The problem: Each record below must be returned exactly, with no line left out.

[Stored data]
*** Block opens ***

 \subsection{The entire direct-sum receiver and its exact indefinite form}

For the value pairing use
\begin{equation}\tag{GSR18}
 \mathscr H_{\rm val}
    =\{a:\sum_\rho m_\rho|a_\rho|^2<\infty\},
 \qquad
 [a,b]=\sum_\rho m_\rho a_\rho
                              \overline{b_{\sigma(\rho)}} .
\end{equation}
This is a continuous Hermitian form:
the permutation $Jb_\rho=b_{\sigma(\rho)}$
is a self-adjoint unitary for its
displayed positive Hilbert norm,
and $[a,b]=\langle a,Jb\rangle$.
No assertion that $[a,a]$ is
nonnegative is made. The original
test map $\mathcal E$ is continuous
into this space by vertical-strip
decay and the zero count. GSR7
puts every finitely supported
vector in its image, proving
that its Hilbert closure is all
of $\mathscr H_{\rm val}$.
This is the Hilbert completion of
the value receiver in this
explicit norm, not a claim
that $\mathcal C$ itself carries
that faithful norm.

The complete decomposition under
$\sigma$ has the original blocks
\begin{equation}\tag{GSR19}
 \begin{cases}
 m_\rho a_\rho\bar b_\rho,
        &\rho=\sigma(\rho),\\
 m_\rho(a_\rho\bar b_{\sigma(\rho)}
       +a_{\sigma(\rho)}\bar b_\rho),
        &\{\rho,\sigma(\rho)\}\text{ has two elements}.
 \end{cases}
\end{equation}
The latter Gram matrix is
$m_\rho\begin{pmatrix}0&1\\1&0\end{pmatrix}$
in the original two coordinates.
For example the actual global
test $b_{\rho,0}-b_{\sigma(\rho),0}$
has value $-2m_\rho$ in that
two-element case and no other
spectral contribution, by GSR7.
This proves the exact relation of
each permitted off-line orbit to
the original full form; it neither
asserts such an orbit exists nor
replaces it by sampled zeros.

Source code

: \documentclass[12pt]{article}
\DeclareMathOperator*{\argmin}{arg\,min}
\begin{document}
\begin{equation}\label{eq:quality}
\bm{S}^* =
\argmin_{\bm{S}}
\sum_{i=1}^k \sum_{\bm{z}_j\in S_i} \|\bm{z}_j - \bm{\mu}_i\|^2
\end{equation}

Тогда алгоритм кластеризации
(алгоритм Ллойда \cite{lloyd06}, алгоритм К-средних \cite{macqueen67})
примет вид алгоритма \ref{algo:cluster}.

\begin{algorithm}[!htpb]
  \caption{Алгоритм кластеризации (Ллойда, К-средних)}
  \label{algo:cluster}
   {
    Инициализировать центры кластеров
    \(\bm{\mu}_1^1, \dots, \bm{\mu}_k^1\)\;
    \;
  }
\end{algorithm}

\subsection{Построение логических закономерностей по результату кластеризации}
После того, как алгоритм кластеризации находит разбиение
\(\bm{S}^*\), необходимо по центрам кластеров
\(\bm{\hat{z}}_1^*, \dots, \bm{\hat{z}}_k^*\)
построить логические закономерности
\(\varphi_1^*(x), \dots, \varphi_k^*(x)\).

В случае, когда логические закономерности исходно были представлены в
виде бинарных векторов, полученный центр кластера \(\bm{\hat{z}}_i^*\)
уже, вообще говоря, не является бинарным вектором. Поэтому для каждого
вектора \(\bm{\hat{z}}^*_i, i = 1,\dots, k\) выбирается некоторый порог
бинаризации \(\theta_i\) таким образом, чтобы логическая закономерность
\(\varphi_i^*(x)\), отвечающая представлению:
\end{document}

*** Block closes ***

Reply:
 \subsection{The entire direct-sum receiver and its exact indefinite form}

For the value pairing use
\begin{equation}\tag{GSR18}
 \mathscr H_{\rm val}
    =\{a:\sum_\rho m_\rho|a_\rho|^2<\infty\},
 \qquad
 [a,b]=\sum_\rho m_\rho a_\rho
                              \overline{b_{\sigma(\rho)}} .
\end{equation}
This is a continuous Hermitian form:
the permutation $Jb_\rho=b_{\sigma(\rho)}$
is a self-adjoint unitary for its
displayed positive Hilbert norm,
and $[a,b]=\langle a,Jb\rangle$.
No assertion that $[a,a]$ is
nonnegative is made. The original
test map $\mathcal E$ is continuous
into this space by vertical-strip
decay and the zero count. GSR7
puts every finitely supported
vector in its image, proving
that its Hilbert closure is all
of $\mathscr H_{\rm val}$.
This is the Hilbert completion of
the value receiver in this
explicit norm, not a claim
that $\mathcal C$ itself carries
that faithful norm.

The complete decomposition under
$\sigma$ has the original blocks
\begin{equation}\tag{GSR19}
 \begin{cases}
 m_\rho a_\rho\bar b_\rho,
        &\rho=\sigma(\rho),\\
 m_\rho(a_\rho\bar b_{\sigma(\rho)}
       +a_{\sigma(\rho)}\bar b_\rho),
        &\{\rho,\sigma(\rho)\}\text{ has two elements}.
 \end{cases}
\end{equation}
The latter Gram matrix is
$m_\rho\begin{pmatrix}0&1\\1&0\end{pmatrix}$
in the original two coordinates.
For example the actual global
test $b_{\rho,0}-b_{\sigma(\rho),0}$
has value $-2m_\rho$ in that
two-element case and no other
spectral contribution, by GSR7.
This proves the exact relation of
each permitted off-line orbit to
the original full form; it neither
asserts such an orbit exists nor
replaces it by sampled zeros.

Source code

: \documentclass[12pt]{article}
\DeclareMathOperator*{\argmin}{arg\,min}
\begin{document}
\begin{equation}\label{eq:quality}
\bm{S}^* =
\argmin_{\bm{S}}
\sum_{i=1}^k \sum_{\bm{z}_j\in S_i} \|\bm{z}_j - \bm{\mu}_i\|^2
\end{equation}

Тогда алгоритм кластеризации
(алгоритм Ллойда \cite{lloyd06}, алгоритм К-средних \cite{macqueen67})
примет вид алгоритма \ref{algo:cluster}.

\begin{algorithm}[!htpb]
  \caption{Алгоритм кластеризации (Ллойда, К-средних)}
  \label{algo:cluster}
   {
    Инициализировать центры кластеров
    \(\bm{\mu}_1^1, \dots, \bm{\mu}_k^1\)\;
    \;
  }
\end{algorithm}

\subsection{Построение логических закономерностей по результату кластеризации}
После того, как алгоритм кластеризации находит разбиение
\(\bm{S}^*\), необходимо по центрам кластеров
\(\bm{\hat{z}}_1^*, \dots, \bm{\hat{z}}_k^*\)
построить логические закономерности
\(\varphi_1^*(x), \dots, \varphi_k^*(x)\).

В случае, когда логические закономерности исходно были представлены в
виде бинарных векторов, полученный центр кластера \(\bm{\hat{z}}_i^*\)
уже, вообще говоря, не является бинарным вектором. Поэтому для каждого
вектора \(\bm{\hat{z}}^*_i, i = 1,\dots, k\) выбирается некоторый порог
бинаризации \(\theta_i\) таким образом, чтобы логическая закономерность
\(\varphi_i^*(x)\), отвечающая представлению:
\end{document}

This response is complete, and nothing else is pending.